Le soumissionnaire retenu pour le contrat annoncé mardi est l'entreprise d'État chinoise China Merchants Industry Weihai Shipyards.
Mike Farnworth a déclaré dans un communiqué qu'il s'inquiétait de l'acquisition de services auprès de «tout pays qui nuit activement à l'économie canadienne» par des droits de douane et du protectionnisme.
«BC Ferries est une entreprise indépendante, responsable de ses propres décisions opérationnelles. Bien que BC Ferries ait pris la décision d'acheter de nouveaux navires à l'étranger, je suis déçu que le contrat ne prévoie pas une plus grande participation des chantiers navals canadiens», a-t-il affirmé.
Le cabinet de M. Farnworth a décliné une demande d'entrevue.
Les remarques du ministre sont intervenues quelques heures après l'annonce par Nicolas Jimenez, président-directeur général de BC Ferries, du choix du chantier naval chinois pour la construction de ses navires. Le premier devrait entrer en service en 2029, suivi des autres tous les six mois.

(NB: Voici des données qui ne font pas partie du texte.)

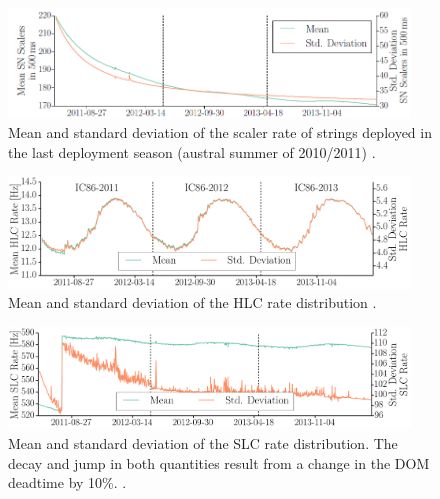 \begin{figure}[!h]
 \centering
 \includegraphics[width=0.95\textwidth]{graphics/dom/performance/darknoise/briedel4.png}
 \caption{Mean and standard deviation of the scaler rate of strings deployed in the last deployment season (austral summer of 2010/2011) \cite{briedel_phd}.}
 \label{fig:noise_over_time_briedel}
\end{figure}


\begin{figure}[!h]
 \centering
 \includegraphics[width=0.95\textwidth]{graphics/dom/performance/darknoise/briedel2.png}
 \caption{Mean and standard deviation of the HLC rate distribution \cite{briedel_phd}.}
 \label{fig:slc_over_time_briedel}
\end{figure}

\begin{figure}[!h]
 \centering
 \includegraphics[width=0.95\textwidth]{graphics/dom/performance/darknoise/briedel3.png}
 \caption{Mean and standard deviation of the SLC rate distribution. The decay and jump in both quantities result from a change in the DOM deadtime by 10\%. \cite{briedel_phd}.}
 \label{fig:hlc_over_time_briedel}
\end{figure}










%
%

M. Jimenez a déclaré ne pas s'inquiéter des tensions géopolitiques entre le Canada et la Chine, ajoutant que son objectif principal était d'obtenir un bon accord pour la province.
«Les clients s'attendent à ce que nous obtenions la meilleure offre possible, la plus haute qualité, un chantier naval garantissant la sécurité, un chantier respectant les normes les plus strictes en matière de supervision et de main-d'œuvre, et que nous obtenions le meilleur prix», a-t-il soutenu lors d'une conférence de presse, mardi.
«En ce qui concerne des questions comme la politique commerciale, la politique industrielle et la géopolitique, je pense que nous nous en remettons aux gouvernements fédéral et provincial et nous attendons d'eux qu'ils gèrent et résolvent ces problèmes.»
Il a indiqué dans un communiqué de presse que le chantier naval était «le choix évident compte tenu de la solidité globale de son offre».
Il a précisé que Weihai Shipyards a construit des navires pour la compagnie de traversiers canadienne Marine Atlantique et d'autres opérateurs, tels que Corsica Linea et Brittany Ferries, en France.
Le Canada et la Chine sont engagés dans un différend commercial. Pékin impose des droits de douane en représailles sur le canola et le tourteau de canola, les pois et les fruits de mer canadiens, après qu'Ottawa a imposé des taxes sur les véhicules électriques, l'acier et l'aluminium chinois.
M. Jimenez a déclaré mardi qu'il n'existe actuellement aucun droit de douane associé à l'importation de navires de ce type au Canada et que les différends tarifaires n'ont pas été pris en compte dans la décision.
Aucune soumission d'entreprise canadienne
BC Ferries ne divulgue pas le montant du contrat, mais M. Jimenez soutient qu'il s'inscrit dans le budget approuvé par le commissaire de BC Ferries plus tôt cette année.
Il a ajouté que la publication de l'accord avant l'achèvement du projet pourrait compromettre les futurs approvisionnements.
«Afin de protéger BC Ferries et nos clients, nous avons structuré le contrat de manière à réduire nos risques tout en renforçant la responsabilité du chantier naval. La majeure partie du paiement est liée à la livraison, ce qui signifie que le chantier naval ne sera pas entièrement payé tant que les navires ne seront pas livrés et ne répondront pas aux normes rigoureuses que nous avons définies dans le contrat», a-t-il expliqué.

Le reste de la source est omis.